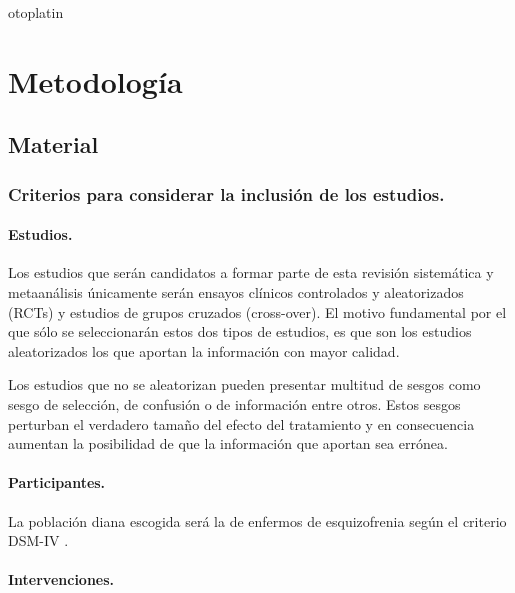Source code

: otoplatin\documentclass[a4paper,openright,12pt]{report}
\begin{document}
\chapter{Metodología}\label{cap.metodología}
\section{Material}
\subsection{Criterios para considerar la inclusión de los estudios.}
\subsubsection{Estudios.}

Los estudios que serán candidatos a formar parte de esta revisión sistemática y metaanálisis únicamente serán ensayos clínicos controlados y aleatorizados (RCTs) y estudios de grupos cruzados (cross-over). El motivo fundamental por el que sólo se seleccionarán estos dos tipos de estudios, es que son los estudios aleatorizados los que aportan la información con mayor calidad.

Los estudios que no se aleatorizan pueden presentar multitud de sesgos como sesgo de selección, de confusión o de información entre otros. Estos sesgos perturban el verdadero tamaño del efecto del tratamiento y en consecuencia aumentan la posibilidad de que la información que aportan sea errónea. 

\subsubsection{Participantes.}

La población diana escogida será la de enfermos de esquizofrenia según el criterio DSM-IV \cite{DSMIV1994}.

\subsubsection{Intervenciones.}
\end{document}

What you need to do =
Lines holding "subsubsection" are the ones to copy; find all of them in the listing.

Solved exercise =
\subsubsection{Estudios.}
\subsubsection{Participantes.}
\subsubsection{Intervenciones.}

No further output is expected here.